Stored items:
○ ○ ○ ○ ○ ○ ○

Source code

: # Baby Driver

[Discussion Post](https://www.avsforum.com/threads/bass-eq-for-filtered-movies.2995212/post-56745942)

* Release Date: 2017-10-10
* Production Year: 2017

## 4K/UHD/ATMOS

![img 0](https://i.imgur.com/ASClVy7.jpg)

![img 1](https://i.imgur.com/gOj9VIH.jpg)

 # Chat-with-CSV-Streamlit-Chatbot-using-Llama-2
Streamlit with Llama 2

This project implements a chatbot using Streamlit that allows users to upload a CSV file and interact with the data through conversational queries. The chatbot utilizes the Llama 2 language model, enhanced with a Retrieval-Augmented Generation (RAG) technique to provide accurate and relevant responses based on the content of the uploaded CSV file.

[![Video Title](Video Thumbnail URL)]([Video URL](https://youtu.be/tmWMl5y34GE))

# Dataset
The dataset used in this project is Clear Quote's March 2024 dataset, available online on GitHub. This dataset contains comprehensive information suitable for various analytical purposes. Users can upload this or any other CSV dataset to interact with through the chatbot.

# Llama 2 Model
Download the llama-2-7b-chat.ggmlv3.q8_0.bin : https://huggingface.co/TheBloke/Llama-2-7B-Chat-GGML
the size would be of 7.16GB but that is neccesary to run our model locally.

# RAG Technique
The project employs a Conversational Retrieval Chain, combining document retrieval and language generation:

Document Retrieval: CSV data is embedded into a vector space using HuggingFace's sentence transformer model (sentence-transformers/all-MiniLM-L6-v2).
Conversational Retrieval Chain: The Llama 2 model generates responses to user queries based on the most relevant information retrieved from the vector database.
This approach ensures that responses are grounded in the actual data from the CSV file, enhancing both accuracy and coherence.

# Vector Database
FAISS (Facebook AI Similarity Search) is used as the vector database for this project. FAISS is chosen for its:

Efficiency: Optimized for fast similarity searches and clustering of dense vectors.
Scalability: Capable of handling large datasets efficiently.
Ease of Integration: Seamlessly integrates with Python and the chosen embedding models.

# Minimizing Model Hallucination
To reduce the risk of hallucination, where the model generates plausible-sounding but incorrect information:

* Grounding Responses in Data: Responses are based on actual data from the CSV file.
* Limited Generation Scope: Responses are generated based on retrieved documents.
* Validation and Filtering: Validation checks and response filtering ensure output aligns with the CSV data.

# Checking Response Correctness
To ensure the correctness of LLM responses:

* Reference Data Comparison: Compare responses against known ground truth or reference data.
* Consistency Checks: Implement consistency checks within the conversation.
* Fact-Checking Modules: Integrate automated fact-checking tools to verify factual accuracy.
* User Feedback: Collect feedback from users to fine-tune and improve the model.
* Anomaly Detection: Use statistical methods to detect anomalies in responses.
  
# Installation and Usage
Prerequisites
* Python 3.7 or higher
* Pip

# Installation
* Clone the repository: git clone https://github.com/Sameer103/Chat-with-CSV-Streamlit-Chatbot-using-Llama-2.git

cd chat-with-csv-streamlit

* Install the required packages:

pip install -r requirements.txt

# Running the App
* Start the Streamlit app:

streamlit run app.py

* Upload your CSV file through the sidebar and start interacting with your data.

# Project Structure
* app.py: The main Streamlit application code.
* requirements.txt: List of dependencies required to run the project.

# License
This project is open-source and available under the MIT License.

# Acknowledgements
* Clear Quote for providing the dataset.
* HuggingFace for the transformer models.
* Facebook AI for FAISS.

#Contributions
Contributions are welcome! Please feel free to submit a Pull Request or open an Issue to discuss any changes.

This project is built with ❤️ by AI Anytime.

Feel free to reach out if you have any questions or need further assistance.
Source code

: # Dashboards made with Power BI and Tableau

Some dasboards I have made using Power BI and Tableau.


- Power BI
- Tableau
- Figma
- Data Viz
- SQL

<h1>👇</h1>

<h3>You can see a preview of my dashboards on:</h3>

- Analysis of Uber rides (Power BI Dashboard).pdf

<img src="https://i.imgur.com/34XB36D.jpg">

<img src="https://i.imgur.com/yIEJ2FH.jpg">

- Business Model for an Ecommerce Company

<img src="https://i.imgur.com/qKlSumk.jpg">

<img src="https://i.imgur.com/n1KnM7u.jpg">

○ ○ ○ ○ ○ ○ ○

Task requirements: Some lines of the data above may hold the word "Power"; report how many do, and nothing else.

Solution for this exercise: 4